*** GIVEN DATA ***
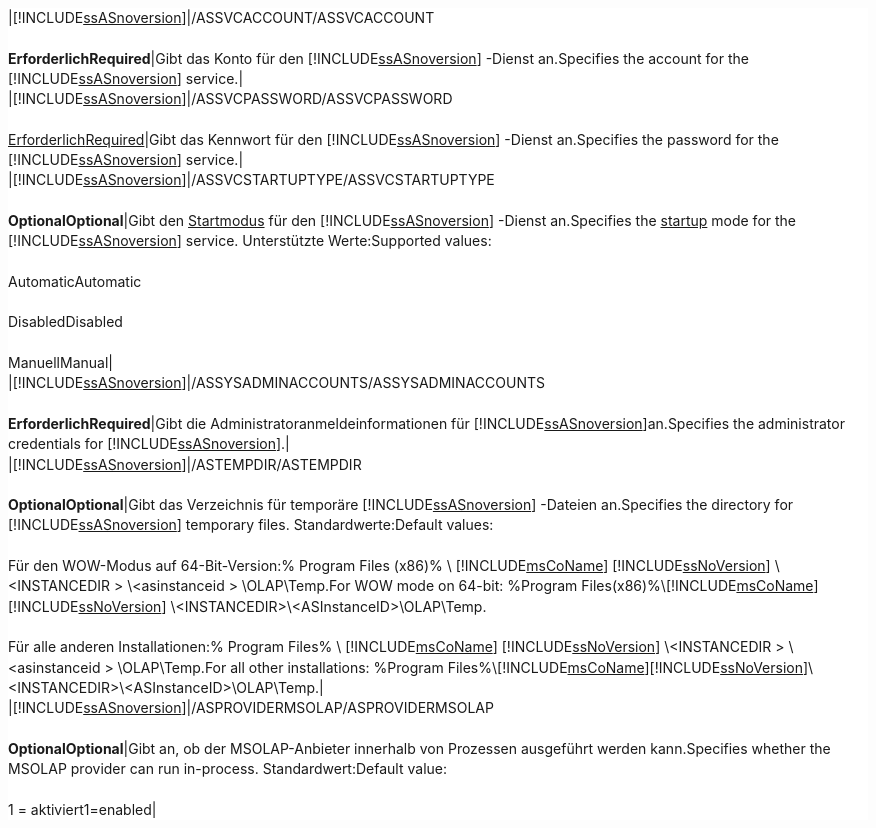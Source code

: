 |[!INCLUDE[ssASnoversion](../../includes/ssasnoversion-md.md)]|<span data-ttu-id="637ae-332">/ASSVCACCOUNT</span><span class="sxs-lookup"><span data-stu-id="637ae-332">/ASSVCACCOUNT</span></span><br /><br /> <span data-ttu-id="637ae-333">**Erforderlich**</span><span class="sxs-lookup"><span data-stu-id="637ae-333">**Required**</span></span>|<span data-ttu-id="637ae-334">Gibt das Konto für den [!INCLUDE[ssASnoversion](../../includes/ssasnoversion-md.md)] -Dienst an.</span><span class="sxs-lookup"><span data-stu-id="637ae-334">Specifies the account for the [!INCLUDE[ssASnoversion](../../includes/ssasnoversion-md.md)] service.</span></span>|  
|[!INCLUDE[ssASnoversion](../../includes/ssasnoversion-md.md)]|<span data-ttu-id="637ae-335">/ASSVCPASSWORD</span><span class="sxs-lookup"><span data-stu-id="637ae-335">/ASSVCPASSWORD</span></span><br /><br /> [<span data-ttu-id="637ae-336">Erforderlich</span><span class="sxs-lookup"><span data-stu-id="637ae-336">Required</span></span>](#Accounts)|<span data-ttu-id="637ae-337">Gibt das Kennwort für den [!INCLUDE[ssASnoversion](../../includes/ssasnoversion-md.md)] -Dienst an.</span><span class="sxs-lookup"><span data-stu-id="637ae-337">Specifies the password for the [!INCLUDE[ssASnoversion](../../includes/ssasnoversion-md.md)] service.</span></span>|  
|[!INCLUDE[ssASnoversion](../../includes/ssasnoversion-md.md)]|<span data-ttu-id="637ae-338">/ASSVCSTARTUPTYPE</span><span class="sxs-lookup"><span data-stu-id="637ae-338">/ASSVCSTARTUPTYPE</span></span><br /><br /> <span data-ttu-id="637ae-339">**Optional**</span><span class="sxs-lookup"><span data-stu-id="637ae-339">**Optional**</span></span>|<span data-ttu-id="637ae-340">Gibt den [Startmodus](#Accounts) für den [!INCLUDE[ssASnoversion](../../includes/ssasnoversion-md.md)] -Dienst an.</span><span class="sxs-lookup"><span data-stu-id="637ae-340">Specifies the [startup](#Accounts) mode for the [!INCLUDE[ssASnoversion](../../includes/ssasnoversion-md.md)] service.</span></span> <span data-ttu-id="637ae-341">Unterstützte Werte:</span><span class="sxs-lookup"><span data-stu-id="637ae-341">Supported values:</span></span><br /><br /> <span data-ttu-id="637ae-342">Automatic</span><span class="sxs-lookup"><span data-stu-id="637ae-342">Automatic</span></span><br /><br /> <span data-ttu-id="637ae-343">Disabled</span><span class="sxs-lookup"><span data-stu-id="637ae-343">Disabled</span></span><br /><br /> <span data-ttu-id="637ae-344">Manuell</span><span class="sxs-lookup"><span data-stu-id="637ae-344">Manual</span></span>|  
|[!INCLUDE[ssASnoversion](../../includes/ssasnoversion-md.md)]|<span data-ttu-id="637ae-345">/ASSYSADMINACCOUNTS</span><span class="sxs-lookup"><span data-stu-id="637ae-345">/ASSYSADMINACCOUNTS</span></span><br /><br /> <span data-ttu-id="637ae-346">**Erforderlich**</span><span class="sxs-lookup"><span data-stu-id="637ae-346">**Required**</span></span>|<span data-ttu-id="637ae-347">Gibt die Administratoranmeldeinformationen für [!INCLUDE[ssASnoversion](../../includes/ssasnoversion-md.md)]an.</span><span class="sxs-lookup"><span data-stu-id="637ae-347">Specifies the administrator credentials for [!INCLUDE[ssASnoversion](../../includes/ssasnoversion-md.md)].</span></span>|  
|[!INCLUDE[ssASnoversion](../../includes/ssasnoversion-md.md)]|<span data-ttu-id="637ae-348">/ASTEMPDIR</span><span class="sxs-lookup"><span data-stu-id="637ae-348">/ASTEMPDIR</span></span><br /><br /> <span data-ttu-id="637ae-349">**Optional**</span><span class="sxs-lookup"><span data-stu-id="637ae-349">**Optional**</span></span>|<span data-ttu-id="637ae-350">Gibt das Verzeichnis für temporäre [!INCLUDE[ssASnoversion](../../includes/ssasnoversion-md.md)] -Dateien an.</span><span class="sxs-lookup"><span data-stu-id="637ae-350">Specifies the directory for [!INCLUDE[ssASnoversion](../../includes/ssasnoversion-md.md)] temporary files.</span></span> <span data-ttu-id="637ae-351">Standardwerte:</span><span class="sxs-lookup"><span data-stu-id="637ae-351">Default values:</span></span><br /><br /> <span data-ttu-id="637ae-352">Für den WOW-Modus auf 64-Bit-Version:% Program Files (x86)% \\ [!INCLUDE[msCoName](../../includes/msconame-md.md)] [!INCLUDE[ssNoVersion](../../includes/ssnoversion-md.md)] \\<INSTANCEDIR \> \\<asinstanceid \> \OLAP\Temp.</span><span class="sxs-lookup"><span data-stu-id="637ae-352">For WOW mode on 64-bit: %Program Files(x86)%\\[!INCLUDE[msCoName](../../includes/msconame-md.md)][!INCLUDE[ssNoVersion](../../includes/ssnoversion-md.md)] \\<INSTANCEDIR\>\\<ASInstanceID\>\OLAP\Temp.</span></span><br /><br /> <span data-ttu-id="637ae-353">Für alle anderen Installationen:% Program Files% \\ [!INCLUDE[msCoName](../../includes/msconame-md.md)] [!INCLUDE[ssNoVersion](../../includes/ssnoversion-md.md)] \\<INSTANCEDIR \> \\<asinstanceid \> \OLAP\Temp.</span><span class="sxs-lookup"><span data-stu-id="637ae-353">For all other installations: %Program Files%\\[!INCLUDE[msCoName](../../includes/msconame-md.md)][!INCLUDE[ssNoVersion](../../includes/ssnoversion-md.md)]\\<INSTANCEDIR\>\\<ASInstanceID\>\OLAP\Temp.</span></span>|  
|[!INCLUDE[ssASnoversion](../../includes/ssasnoversion-md.md)]|<span data-ttu-id="637ae-354">/ASPROVIDERMSOLAP</span><span class="sxs-lookup"><span data-stu-id="637ae-354">/ASPROVIDERMSOLAP</span></span><br /><br /> <span data-ttu-id="637ae-355">**Optional**</span><span class="sxs-lookup"><span data-stu-id="637ae-355">**Optional**</span></span>|<span data-ttu-id="637ae-356">Gibt an, ob der MSOLAP-Anbieter innerhalb von Prozessen ausgeführt werden kann.</span><span class="sxs-lookup"><span data-stu-id="637ae-356">Specifies whether the MSOLAP provider can run in-process.</span></span> <span data-ttu-id="637ae-357">Standardwert:</span><span class="sxs-lookup"><span data-stu-id="637ae-357">Default value:</span></span><br /><br /> <span data-ttu-id="637ae-358">1 = aktiviert</span><span class="sxs-lookup"><span data-stu-id="637ae-358">1=enabled</span></span>|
*** End of GIVEN DATA ***
The reply must match the records exactly, apart from the pictures, which are left out.

Source code

: |[!INCLUDE[ssASnoversion](../../includes/ssasnoversion-md.md)]|<span data-ttu-id="637ae-332">/ASSVCACCOUNT</span><span class="sxs-lookup"><span data-stu-id="637ae-332">/ASSVCACCOUNT</span></span><br /><br /> <span data-ttu-id="637ae-333">**Erforderlich**</span><span class="sxs-lookup"><span data-stu-id="637ae-333">**Required**</span></span>|<span data-ttu-id="637ae-334">Gibt das Konto für den [!INCLUDE[ssASnoversion](../../includes/ssasnoversion-md.md)] -Dienst an.</span><span class="sxs-lookup"><span data-stu-id="637ae-334">Specifies the account for the [!INCLUDE[ssASnoversion](../../includes/ssasnoversion-md.md)] service.</span></span>|  
|[!INCLUDE[ssASnoversion](../../includes/ssasnoversion-md.md)]|<span data-ttu-id="637ae-335">/ASSVCPASSWORD</span><span class="sxs-lookup"><span data-stu-id="637ae-335">/ASSVCPASSWORD</span></span><br /><br /> [<span data-ttu-id="637ae-336">Erforderlich</span><span class="sxs-lookup"><span data-stu-id="637ae-336">Required</span></span>](#Accounts)|<span data-ttu-id="637ae-337">Gibt das Kennwort für den [!INCLUDE[ssASnoversion](../../includes/ssasnoversion-md.md)] -Dienst an.</span><span class="sxs-lookup"><span data-stu-id="637ae-337">Specifies the password for the [!INCLUDE[ssASnoversion](../../includes/ssasnoversion-md.md)] service.</span></span>|  
|[!INCLUDE[ssASnoversion](../../includes/ssasnoversion-md.md)]|<span data-ttu-id="637ae-338">/ASSVCSTARTUPTYPE</span><span class="sxs-lookup"><span data-stu-id="637ae-338">/ASSVCSTARTUPTYPE</span></span><br /><br /> <span data-ttu-id="637ae-339">**Optional**</span><span class="sxs-lookup"><span data-stu-id="637ae-339">**Optional**</span></span>|<span data-ttu-id="637ae-340">Gibt den [Startmodus](#Accounts) für den [!INCLUDE[ssASnoversion](../../includes/ssasnoversion-md.md)] -Dienst an.</span><span class="sxs-lookup"><span data-stu-id="637ae-340">Specifies the [startup](#Accounts) mode for the [!INCLUDE[ssASnoversion](../../includes/ssasnoversion-md.md)] service.</span></span> <span data-ttu-id="637ae-341">Unterstützte Werte:</span><span class="sxs-lookup"><span data-stu-id="637ae-341">Supported values:</span></span><br /><br /> <span data-ttu-id="637ae-342">Automatic</span><span class="sxs-lookup"><span data-stu-id="637ae-342">Automatic</span></span><br /><br /> <span data-ttu-id="637ae-343">Disabled</span><span class="sxs-lookup"><span data-stu-id="637ae-343">Disabled</span></span><br /><br /> <span data-ttu-id="637ae-344">Manuell</span><span class="sxs-lookup"><span data-stu-id="637ae-344">Manual</span></span>|  
|[!INCLUDE[ssASnoversion](../../includes/ssasnoversion-md.md)]|<span data-ttu-id="637ae-345">/ASSYSADMINACCOUNTS</span><span class="sxs-lookup"><span data-stu-id="637ae-345">/ASSYSADMINACCOUNTS</span></span><br /><br /> <span data-ttu-id="637ae-346">**Erforderlich**</span><span class="sxs-lookup"><span data-stu-id="637ae-346">**Required**</span></span>|<span data-ttu-id="637ae-347">Gibt die Administratoranmeldeinformationen für [!INCLUDE[ssASnoversion](../../includes/ssasnoversion-md.md)]an.</span><span class="sxs-lookup"><span data-stu-id="637ae-347">Specifies the administrator credentials for [!INCLUDE[ssASnoversion](../../includes/ssasnoversion-md.md)].</span></span>|  
|[!INCLUDE[ssASnoversion](../../includes/ssasnoversion-md.md)]|<span data-ttu-id="637ae-348">/ASTEMPDIR</span><span class="sxs-lookup"><span data-stu-id="637ae-348">/ASTEMPDIR</span></span><br /><br /> <span data-ttu-id="637ae-349">**Optional**</span><span class="sxs-lookup"><span data-stu-id="637ae-349">**Optional**</span></span>|<span data-ttu-id="637ae-350">Gibt das Verzeichnis für temporäre [!INCLUDE[ssASnoversion](../../includes/ssasnoversion-md.md)] -Dateien an.</span><span class="sxs-lookup"><span data-stu-id="637ae-350">Specifies the directory for [!INCLUDE[ssASnoversion](../../includes/ssasnoversion-md.md)] temporary files.</span></span> <span data-ttu-id="637ae-351">Standardwerte:</span><span class="sxs-lookup"><span data-stu-id="637ae-351">Default values:</span></span><br /><br /> <span data-ttu-id="637ae-352">Für den WOW-Modus auf 64-Bit-Version:% Program Files (x86)% \\ [!INCLUDE[msCoName](../../includes/msconame-md.md)] [!INCLUDE[ssNoVersion](../../includes/ssnoversion-md.md)] \\<INSTANCEDIR \> \\<asinstanceid \> \OLAP\Temp.</span><span class="sxs-lookup"><span data-stu-id="637ae-352">For WOW mode on 64-bit: %Program Files(x86)%\\[!INCLUDE[msCoName](../../includes/msconame-md.md)][!INCLUDE[ssNoVersion](../../includes/ssnoversion-md.md)] \\<INSTANCEDIR\>\\<ASInstanceID\>\OLAP\Temp.</span></span><br /><br /> <span data-ttu-id="637ae-353">Für alle anderen Installationen:% Program Files% \\ [!INCLUDE[msCoName](../../includes/msconame-md.md)] [!INCLUDE[ssNoVersion](../../includes/ssnoversion-md.md)] \\<INSTANCEDIR \> \\<asinstanceid \> \OLAP\Temp.</span><span class="sxs-lookup"><span data-stu-id="637ae-353">For all other installations: %Program Files%\\[!INCLUDE[msCoName](../../includes/msconame-md.md)][!INCLUDE[ssNoVersion](../../includes/ssnoversion-md.md)]\\<INSTANCEDIR\>\\<ASInstanceID\>\OLAP\Temp.</span></span>|  
|[!INCLUDE[ssASnoversion](../../includes/ssasnoversion-md.md)]|<span data-ttu-id="637ae-354">/ASPROVIDERMSOLAP</span><span class="sxs-lookup"><span data-stu-id="637ae-354">/ASPROVIDERMSOLAP</span></span><br /><br /> <span data-ttu-id="637ae-355">**Optional**</span><span class="sxs-lookup"><span data-stu-id="637ae-355">**Optional**</span></span>|<span data-ttu-id="637ae-356">Gibt an, ob der MSOLAP-Anbieter innerhalb von Prozessen ausgeführt werden kann.</span><span class="sxs-lookup"><span data-stu-id="637ae-356">Specifies whether the MSOLAP provider can run in-process.</span></span> <span data-ttu-id="637ae-357">Standardwert:</span><span class="sxs-lookup"><span data-stu-id="637ae-357">Default value:</span></span><br /><br /> <span data-ttu-id="637ae-358">1 = aktiviert</span><span class="sxs-lookup"><span data-stu-id="637ae-358">1=enabled</span></span>|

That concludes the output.